Any pointers, or any advice on how to clean up my code/make more pythonic would be appreciated.
graph = {'A': ['B','Y','D', 'E',],
'B': ['F','F'],
'C': ['F'],
'D': [],
'E': ['F','G'],
'F': ['F','A'],
'G': ['E','K'],
'K': ['M','L']
}
def bfs(graph,start,end):
vertex = [start]
history = []
# create new node to be iterated through
# update history
# update vertex
while vertex: # while vertex is not empty. len(li) == 0:
node = vertex[0] # get the 0th element of the vertex
history.append(node)
print(node)
vertex.pop(0) # pop the 0th element of the vertex
if node == end:
return end
# iterate through the graph. gather all of the values per node
for i in graph.get(node, '/'): # if key does not exist, print '/'
if i: #if i is not empty
vertex.append(i)
# append the dict values into vertex list
print('vertex',vertex)
if i in history:
vertex.pop(-1)
2 Answers 2
1. Bug
A correct implementation of breadth-first search visits each node at most once, but the code in the post visits some nodes multiple times.
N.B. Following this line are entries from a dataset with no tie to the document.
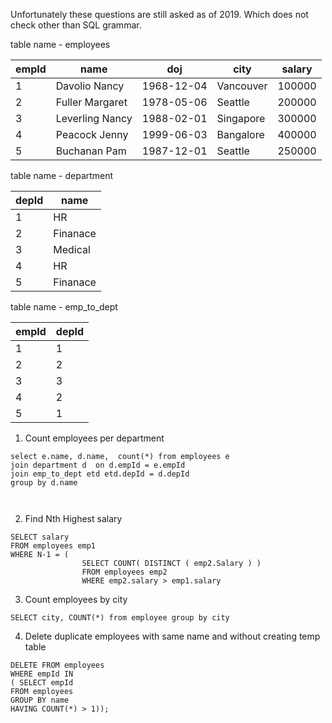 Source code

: 
Unfortunately these questions are still asked as of 2019. Which does not check other than SQL grammar.

table name - employees

| empId | name | doj | city |salary |
|----|------|-----|--------| -----|
| 1  | Davolio Nancy | 1968-12-04 | Vancouver | 100000 |
| 2  | Fuller Margaret | 1978-05-06 | Seattle | 200000 |
| 3  | Leverling Nancy | 1988-02-01 | Singapore | 300000 |
| 4  | Peacock Jenny | 1999-06-03 | Bangalore | 400000 |
| 5  | Buchanan Pam | 1987-12-01 | Seattle | 250000 |


table name - department

| depId | name  |
|----|------|
| 1  | HR | 
| 2  | Finanace |
| 3  | Medical | 
| 4  | HR | 
| 5  | Finanace|


table name - emp_to_dept

| empId | depId  |
|----|------|
| 1  | 1 | 
| 2  | 2 |
| 3  | 3 | 
| 4  | 2 | 
| 5  | 1|



1. Count employees per department 

```
select e.name, d.name,  count(*) from employees e  
join department d  on d.empId = e.empId
join emp_to_dept etd etd.depId = d.depId
group by d.name 

 
```

2. Find Nth Highest salary
```
SELECT salary
FROM employees emp1
WHERE N-1 = (
                SELECT COUNT( DISTINCT ( emp2.Salary ) )
                FROM employees emp2
                WHERE emp2.salary > emp1.salary
```

3. Count employees by city 

```
SELECT city, COUNT(*) from employee group by city

```

4. Delete duplicate employees with same name and  without creating temp table 

```
DELETE FROM employees  
WHERE empId IN 
( SELECT empId 
FROM employees       
GROUP BY name
HAVING COUNT(*) > 1));

```

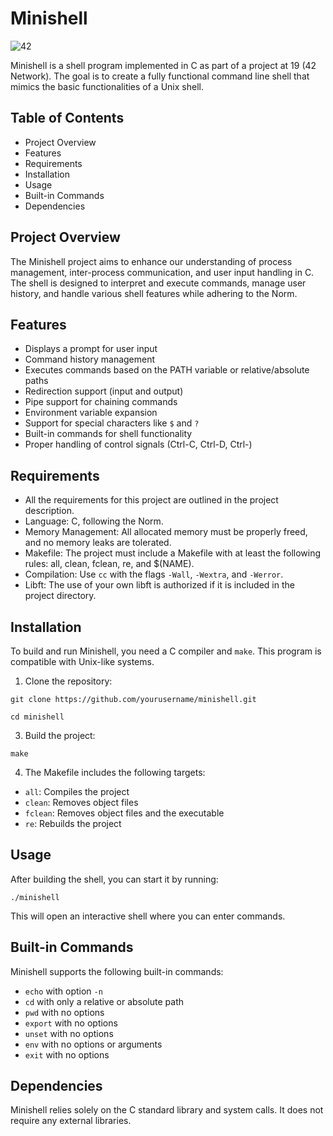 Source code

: # Minishell
![42](https://img.shields.io/badge/School-42-black?style=flat-square&logo=42)

Minishell is a shell program implemented in C as part of a project at 19 (42 Network). The goal is to create a fully functional command line shell that mimics the basic functionalities of a Unix shell.

## Table of Contents

- Project Overview
- Features
- Requirements
- Installation
- Usage
- Built-in Commands
- Dependencies

## Project Overview

The Minishell project aims to enhance our understanding of process management, inter-process communication, and user input handling in C. The shell is designed to interpret and execute commands, manage user history, and handle various shell features while adhering to the Norm.

## Features

- Displays a prompt for user input
- Command history management
- Executes commands based on the PATH variable or relative/absolute paths
- Redirection support (input and output)
- Pipe support for chaining commands
- Environment variable expansion
- Support for special characters like `$` and `?`
- Built-in commands for shell functionality
- Proper handling of control signals (Ctrl-C, Ctrl-D, Ctrl-\)

## Requirements

- All the requirements for this project are outlined in the project description.
- Language: C, following the Norm.
- Memory Management: All allocated memory must be properly freed, and no memory leaks are tolerated.
- Makefile: The project must include a Makefile with at least the following rules: all, clean, fclean, re, and $(NAME).
- Compilation: Use `cc` with the flags `-Wall`, `-Wextra`, and `-Werror`.
- Libft: The use of your own libft is authorized if it is included in the project directory.

## Installation

To build and run Minishell, you need a C compiler and `make`. This program is compatible with Unix-like systems.

1. Clone the repository:

```
git clone https://github.com/yourusername/minishell.git
```
```
cd minishell
```

3. Build the project:
```
make
```

4. The Makefile includes the following targets:
- `all`: Compiles the project
- `clean`: Removes object files
- `fclean`: Removes object files and the executable
- `re`: Rebuilds the project

## Usage

After building the shell, you can start it by running:

```
./minishell
```

This will open an interactive shell where you can enter commands.

## Built-in Commands

Minishell supports the following built-in commands:

- `echo` with option `-n`
- `cd` with only a relative or absolute path
- `pwd` with no options
- `export` with no options
- `unset` with no options
- `env` with no options or arguments
- `exit` with no options

## Dependencies

Minishell relies solely on the C standard library and system calls. It does not require any external libraries.

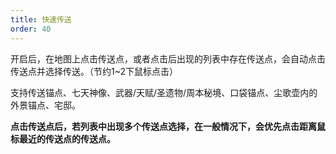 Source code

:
 ```yaml
---
title: 快速传送
order: 40
---
```


开启后，在地图上点击传送点，或者点击后出现的列表中存在传送点，会自动点击传送点并选择传送。（节约1~2下鼠标点击）

支持传送锚点、七天神像、武器/天赋/圣遗物/周本秘境、口袋锚点、尘歌壶内的外景锚点、宅邸。

**点击传送点后，若列表中出现多个传送点选择，在一般情况下，会优先点击距离鼠标最近的传送点的传送点。**
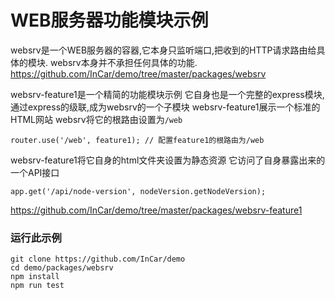 # WEB服务器功能模块示例

websrv是一个WEB服务器的容器,它本身只监听端口,把收到的HTTP请求路由给具体的模块.
websrv本身并不承担任何具体的功能.
<https://github.com/InCar/demo/tree/master/packages/websrv>

websrv-feature1是一个精简的功能模块示例
它自身也是一个完整的express模块,通过express的级联,成为websrv的一个子模块
websrv-feature1展示一个标准的HTML网站
websrv将它的根路由设置为`/web`

`
router.use('/web', feature1); // 配置feature1的根路由为/web
`

websrv-feature1将它自身的html文件夹设置为静态资源
它访问了自身暴露出来的一个API接口

`
app.get('/api/node-version', nodeVersion.getNodeVersion);
`

<https://github.com/InCar/demo/tree/master/packages/websrv-feature1>

### 运行此示例

```
git clone https://github.com/InCar/demo
cd demo/packages/websrv
npm install
npm run test
```
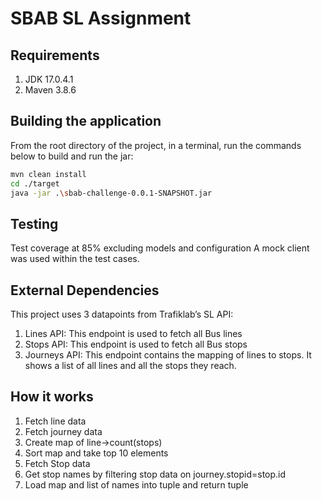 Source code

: # SBAB SL Assignment

## Requirements
1. JDK 17.0.4.1
2. Maven 3.8.6
## Building the application
From the root directory of the project, in a terminal, run the commands below to build and run the jar:
```bash
mvn clean install
cd ./target
java -jar .\sbab-challenge-0.0.1-SNAPSHOT.jar
```

## Testing
Test coverage at 85% excluding models and configuration
A mock client was used within the test cases.

## External Dependencies
This project uses 3 datapoints from Trafiklab’s SL API:
1. Lines API: This endpoint is used to fetch all Bus lines  
2. Stops API: This endpoint is used to fetch all Bus stops
3. Journeys API: This endpoint contains the mapping of lines to stops. It shows a list of all lines and all the stops they reach.

## How it works
1. Fetch line data
2. Fetch journey data
3. Create map of line->count(stops)
4. Sort map and take top 10 elements
5. Fetch Stop data
6. Get stop names by filtering stop data on journey.stopid=stop.id
7. Load map and list of names into tuple and return tuple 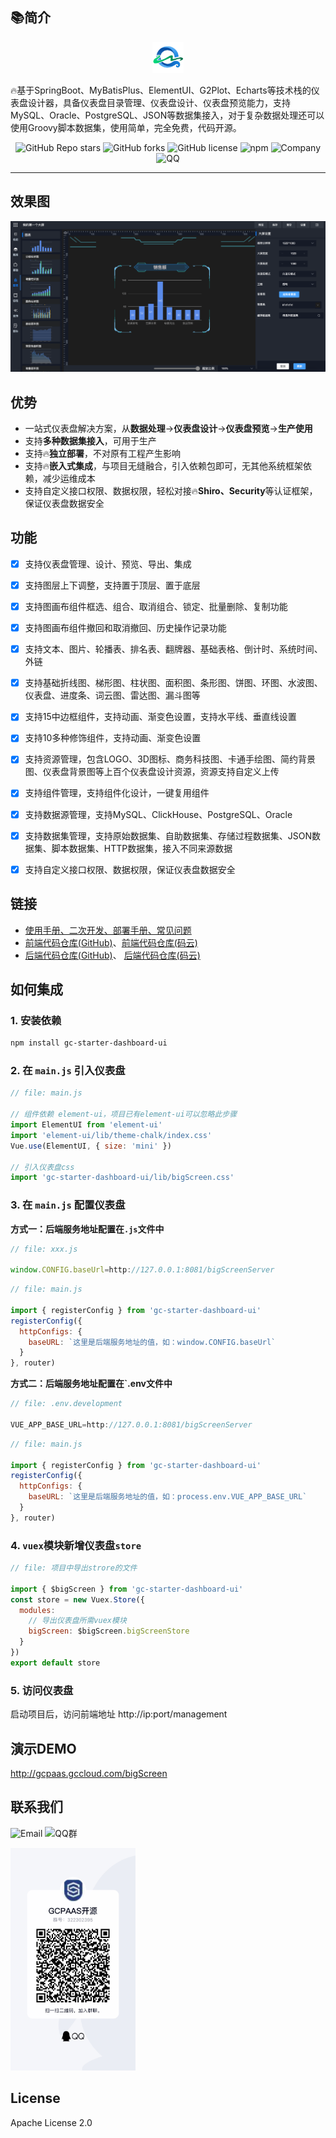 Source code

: ## 📚简介
<p align="center">
  <img alt="logo" width="50" src="./doc/logo.png">
</p>

🔥基于SpringBoot、MyBatisPlus、ElementUI、G2Plot、Echarts等技术栈的仪表盘设计器，具备仪表盘目录管理、仪表盘设计、仪表盘预览能力，支持MySQL、Oracle、PostgreSQL、JSON等数据集接入，对于复杂数据处理还可以使用Groovy脚本数据集，使用简单，完全免费，代码开源。

<p align="center">
    <img alt="GitHub Repo stars" src="https://img.shields.io/github/stars/gcpaas/gc-starter-dashboard-ui?style=social">
  <img alt="GitHub forks" src="https://img.shields.io/github/forks/gcpaas/gc-starter-dashboard-ui?style=social">
  <img alt="GitHub license" src="https://img.shields.io/badge/license-Apache%20License%202.0-blue.svg">
    <img alt="npm" src="https://img.shields.io/npm/v/gc-starter-dashboard-ui">
  <img alt="Company" src="https://img.shields.io/badge/Author-科大国创云网科技有限公司-blue.svg">
    <img alt="QQ" src="https://img.shields.io/badge/QQ-322302395-blue.svg">
</p>

-------------------------------------------------------------------------------

## 效果图

<img alt="logo" src="./doc/images/design01.png">


## 优势

* 一站式仪表盘解决方案，从**数据处理**->**仪表盘设计**->**仪表盘预览**->**生产使用**
* 支持**多种数据集接入**，可用于生产
* 支持🔥**独立部署**，不对原有工程产生影响
* 支持🔥**嵌入式集成**，与项目无缝融合，引入依赖包即可，无其他系统框架依赖，减少运维成本
* 支持自定义接口权限、数据权限，轻松对接🔥**Shiro、Security**等认证框架，保证仪表盘数据安全


## 功能
- [x] 支持仪表盘管理、设计、预览、导出、集成
- [x] 支持图层上下调整，支持置于顶层、置于底层
- [x] 支持图画布组件框选、组合、取消组合、锁定、批量删除、复制功能
- [x] 支持图画布组件撤回和取消撤回、历史操作记录功能
- [x] 支持文本、图片、轮播表、排名表、翻牌器、基础表格、倒计时、系统时间、外链
- [x] 支持基础折线图、梯形图、柱状图、面积图、条形图、饼图、环图、水波图、仪表盘、进度条、词云图、雷达图、漏斗图等
- [x] 支持15中边框组件，支持动画、渐变色设置，支持水平线、垂直线设置
- [x] 支持10多种修饰组件，支持动画、渐变色设置
- [x] 支持资源管理，包含LOGO、3D图标、商务科技图、卡通手绘图、简约背景图、仪表盘背景图等上百个仪表盘设计资源，资源支持自定义上传
- [x] 支持组件管理，支持组件化设计，一键复用组件
- [x] 支持数据源管理，支持MySQL、ClickHouse、PostgreSQL、Oracle
- [x] 支持数据集管理，支持原始数据集、自助数据集、存储过程数据集、JSON数据集、脚本数据集、HTTP数据集，接入不同来源数据
- [x] 支持自定义接口权限、数据权限，保证仪表盘数据安全


## 链接

* [使用手册、二次开发、部署手册、常见问题](https://www.yuque.com/chuinixiongkou/bigscreen/index)
* [前端代码仓库(GitHub)](https://github.com/gcpaas/gc-starter-dashboard-ui)、[前端代码仓库(码云)](https://gitee.com/gcpaas/gc-starter-dashboard-ui)
* [后端代码仓库(GitHub)](https://github.com/gcpaas/gc-starter-bigscreen)、 [后端代码仓库(码云)](https://gitee.com/gcpaas/gc-starter-bigscreen)

## 如何集成

### 1. 安装依赖

``` bash
npm install gc-starter-dashboard-ui
```

### 2. 在 `main.js` 引入仪表盘
```javascript
// file: main.js

// 组件依赖 element-ui，项目已有element-ui可以忽略此步骤
import ElementUI from 'element-ui'
import 'element-ui/lib/theme-chalk/index.css'
Vue.use(ElementUI, { size: 'mini' })

// 引入仪表盘css
import 'gc-starter-dashboard-ui/lib/bigScreen.css'
```

###  3. 在 `main.js` 配置仪表盘

**方式一：后端服务地址配置在`.js`文件中**

```javascript
// file: xxx.js

window.CONFIG.baseUrl=http://127.0.0.1:8081/bigScreenServer
```

```javascript
// file: main.js

import { registerConfig } from 'gc-starter-dashboard-ui'
registerConfig({
  httpConfigs: {
    baseURL: `这里是后端服务地址的值，如：window.CONFIG.baseUrl`
  }
}, router)
```

**方式二：后端服务地址配置在`.env文件中**

```javascript
// file: .env.development

VUE_APP_BASE_URL=http://127.0.0.1:8081/bigScreenServer
```

```javascript
// file: main.js

import { registerConfig } from 'gc-starter-dashboard-ui'
registerConfig({
  httpConfigs: {
    baseURL: `这里是后端服务地址的值，如：process.env.VUE_APP_BASE_URL`
  }
}, router)
```

### 4.  `vuex`模块新增仪表盘`store`

```js
// file: 项目中导出strore的文件

import { $bigScreen } from 'gc-starter-dashboard-ui'
const store = new Vuex.Store({
  modules: 
    // 导出仪表盘所需vuex模块
    bigScreen: $bigScreen.bigScreenStore
  }
})
export default store

```

### 5. 访问仪表盘

启动项目后，访问前端地址 http://ip:port/management


## 演示DEMO

<a href="http://gcpaas.gccloud.com/bigScreen"> http://gcpaas.gccloud.com/bigScreen </a>

## 联系我们
<img alt="Email" src="https://img.shields.io/badge/Email-tech@ustcinfo.com-blue.svg">

<img alt="QQ群" src="https://img.shields.io/badge/QQ群-322302395-blue.svg">

<p>
    <img alt="logo" width="200" src="./doc/images/qq.jpeg">
</p>

## License

Apache License 2.0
In this example, \$C\$ gets visited twice:
>>> graph = {'A': 'BC', 'B': 'C', 'C': 'A'}
>>> bfs(graph, 'A', 'Z')
A
vertex ['B']
vertex ['B', 'C']
B
vertex ['C', 'C']
C
vertex ['C', 'A']
C
vertex ['A']
The problem is that a node is only added to the history
list after you pop it from the vertex
list. But that means that if there are multiple paths to a node, then it can be added to the vertex
list multiple times (as in the example above, where node \$C\$ gets added twice).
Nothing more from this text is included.